Belief
I've always had my various issues with belief. At times I was without religion. At times I was a Buddhist. Even now, I'm not sure what I am. But that doesn't matter.
Faith is a funny thing. It's something we can't explain. It's trust, hope and so many other things put together. Faith is something that we always have, something we remember during tragedy. I've had faith. Not always though. There were times when I got by without this thing called faith.
However, I recently found my self going to the temple more and more. This happened at the beginning of the year, I think. Throughout my life, I rarely visited the temple. Even on poya days, I rarely went. And even if I did, it was for an alms giving or some puja. I never got to really think about the Dhamma.
I tend to be skeptical about most temples. They are concrete jungles. They are foreign to me. However, I've been going to more and more previously unvisited temples these days. And they all give me hope. If you are seated before the Bo tree, and close your eyes for meditation, you will open your eyes to a different world. However, it's not the world that has changed, but how you look at it. You notice the little things, the things that make you realize great things.
People may laugh at the flowers we offer to a statue. The oil lamps we light. The water we bathe the Bo tree with. For many, they seem like silly rituals.
However, with each step around the chaitya or Bo tree, I seem to have more faith. I don't know what or whom I have faith in, but I do believe in the power of something. I do believe that if our minds are clear, our thoughts pure and our wishes true, the world, or nature, will do everything it can to make our wishes come true. And it doesn't matter if we offer ten flowers or no flowers at all. As long as you have faith, you can also have hope.
With all the issues and questions I've had regarding temples, monks and temples, I've avoided places of worship of other religions even more. I used to spend time in our school's chapel, and I used to visit kovils/dewalas. However, as I kept believing that no god or gods exist, I avoided these places. It seemed unfair to spend time in a home of god/gods, all the time questioning their existence.
When tragedy strikes, you hold on to whatever belief there is. This is why I found myself in a kovil recently. Looking at all the people doing pujas and praying to all these gods, I couldn't help thinking, "if there is a god somewhere out there, may he..." and my wish. I mayn't have believed, but I had faith in that great something.
This something I believe in, well, it has no name, no religion. It makes me question my beliefs more. However, I'd rather have faith than get lost in manmade laws, rituals and definitions of good and evil. I'd rather not think about heaven, hell or whatever awaits us at death. These things don't matter. Be good, do good.

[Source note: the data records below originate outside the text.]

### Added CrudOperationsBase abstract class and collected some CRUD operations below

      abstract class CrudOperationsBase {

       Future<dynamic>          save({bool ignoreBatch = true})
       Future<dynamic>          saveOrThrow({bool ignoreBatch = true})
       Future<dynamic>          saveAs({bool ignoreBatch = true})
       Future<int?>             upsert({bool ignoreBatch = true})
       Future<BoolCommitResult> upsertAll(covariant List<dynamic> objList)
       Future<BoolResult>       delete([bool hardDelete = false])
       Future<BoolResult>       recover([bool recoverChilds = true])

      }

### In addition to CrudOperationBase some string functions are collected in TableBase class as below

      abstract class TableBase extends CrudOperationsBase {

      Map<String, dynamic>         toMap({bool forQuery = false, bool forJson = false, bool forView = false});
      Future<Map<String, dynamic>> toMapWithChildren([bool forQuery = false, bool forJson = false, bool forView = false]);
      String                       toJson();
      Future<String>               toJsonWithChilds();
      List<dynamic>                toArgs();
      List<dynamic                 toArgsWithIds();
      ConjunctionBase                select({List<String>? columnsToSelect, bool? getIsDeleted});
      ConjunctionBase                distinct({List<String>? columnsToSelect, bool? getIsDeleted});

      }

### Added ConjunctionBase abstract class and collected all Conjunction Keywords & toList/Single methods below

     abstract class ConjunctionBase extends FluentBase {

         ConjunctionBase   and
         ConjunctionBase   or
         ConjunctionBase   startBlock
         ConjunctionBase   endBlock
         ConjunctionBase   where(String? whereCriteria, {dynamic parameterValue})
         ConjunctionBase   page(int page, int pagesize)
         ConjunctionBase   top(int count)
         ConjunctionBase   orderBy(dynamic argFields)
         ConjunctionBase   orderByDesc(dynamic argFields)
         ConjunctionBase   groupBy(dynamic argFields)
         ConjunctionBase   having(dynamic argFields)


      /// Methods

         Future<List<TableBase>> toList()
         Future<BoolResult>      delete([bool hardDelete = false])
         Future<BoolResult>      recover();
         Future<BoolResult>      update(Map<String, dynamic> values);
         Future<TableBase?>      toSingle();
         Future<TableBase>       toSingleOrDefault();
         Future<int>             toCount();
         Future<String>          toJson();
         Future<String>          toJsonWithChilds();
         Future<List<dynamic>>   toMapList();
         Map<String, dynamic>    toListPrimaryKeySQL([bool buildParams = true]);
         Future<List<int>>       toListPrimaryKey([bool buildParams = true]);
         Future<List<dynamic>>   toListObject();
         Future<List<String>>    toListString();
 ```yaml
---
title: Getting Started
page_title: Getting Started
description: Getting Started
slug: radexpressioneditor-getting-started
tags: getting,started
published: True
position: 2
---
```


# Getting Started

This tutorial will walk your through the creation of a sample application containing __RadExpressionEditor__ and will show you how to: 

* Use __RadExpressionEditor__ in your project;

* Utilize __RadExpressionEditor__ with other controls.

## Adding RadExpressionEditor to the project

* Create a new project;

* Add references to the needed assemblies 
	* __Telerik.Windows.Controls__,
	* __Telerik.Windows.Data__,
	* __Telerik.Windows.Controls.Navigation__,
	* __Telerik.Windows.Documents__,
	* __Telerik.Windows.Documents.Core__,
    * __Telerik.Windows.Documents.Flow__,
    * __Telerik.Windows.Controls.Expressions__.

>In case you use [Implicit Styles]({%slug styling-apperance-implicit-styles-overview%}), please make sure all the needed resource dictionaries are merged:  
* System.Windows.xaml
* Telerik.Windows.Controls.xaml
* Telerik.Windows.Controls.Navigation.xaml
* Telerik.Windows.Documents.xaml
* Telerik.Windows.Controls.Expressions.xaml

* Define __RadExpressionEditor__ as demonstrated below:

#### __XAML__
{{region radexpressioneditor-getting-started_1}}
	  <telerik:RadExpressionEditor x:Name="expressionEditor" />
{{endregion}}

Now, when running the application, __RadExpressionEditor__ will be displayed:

Most religions, if not all, say that believing in a different religion is a sin. Mithyadushtiya, or false belief, is something found in Buddhism. So many people say they can't take part in rituals of other religions. I've been to kovils. I've been blessed in a chapel. And of course, I've been to temples. I don't believe in all these religions, all rules put down by these various people who lived centuries ago. I don't think religion helps us when our lives are falling apart. It's faith that matters. It's faith that gives us the strength to go forward, to wish, to hope. And it's faith that makes us see those answers to our questions, it's faith that makes our wishes come true.